### Work instructions
Will you quote only the lines starting at the one that contains "IDs of top 3" and ending with the last line of the listing below, inclusive?
··· Data excerpts
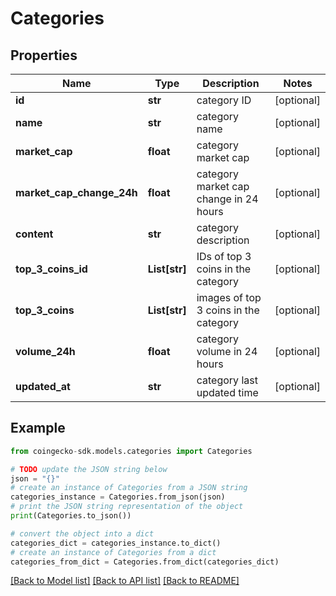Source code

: # Categories


## Properties

Name | Type | Description | Notes
------------ | ------------- | ------------- | -------------
**id** | **str** | category ID | [optional] 
**name** | **str** | category name | [optional] 
**market_cap** | **float** | category market cap | [optional] 
**market_cap_change_24h** | **float** | category market cap change in 24 hours | [optional] 
**content** | **str** | category description | [optional] 
**top_3_coins_id** | **List[str]** | IDs of top 3 coins in the category | [optional] 
**top_3_coins** | **List[str]** | images of top 3 coins in the category | [optional] 
**volume_24h** | **float** | category volume in 24 hours | [optional] 
**updated_at** | **str** | category last updated time | [optional] 

## Example

```python
from coingecko-sdk.models.categories import Categories

# TODO update the JSON string below
json = "{}"
# create an instance of Categories from a JSON string
categories_instance = Categories.from_json(json)
# print the JSON string representation of the object
print(Categories.to_json())

# convert the object into a dict
categories_dict = categories_instance.to_dict()
# create an instance of Categories from a dict
categories_from_dict = Categories.from_dict(categories_dict)
```
[[Back to Model list]](../README.md#documentation-for-models) [[Back to API list]](../README.md#documentation-for-api-endpoints) [[Back to README]](../README.md)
······
### Response for this exercise
**top_3_coins_id** | **List[str]** | IDs of top 3 coins in the category | [optional] 
**top_3_coins** | **List[str]** | images of top 3 coins in the category | [optional] 
**volume_24h** | **float** | category volume in 24 hours | [optional] 
**updated_at** | **str** | category last updated time | [optional] 

## Example

```python
from coingecko-sdk.models.categories import Categories

# TODO update the JSON string below
json = "{}"
# create an instance of Categories from a JSON string
categories_instance = Categories.from_json(json)
# print the JSON string representation of the object
print(Categories.to_json())

# convert the object into a dict
categories_dict = categories_instance.to_dict()
# create an instance of Categories from a dict
categories_from_dict = Categories.from_dict(categories_dict)
```
[[Back to Model list]](../README.md#documentation-for-models) [[Back to API list]](../README.md#documentation-for-api-endpoints) [[Back to README]](../README.md)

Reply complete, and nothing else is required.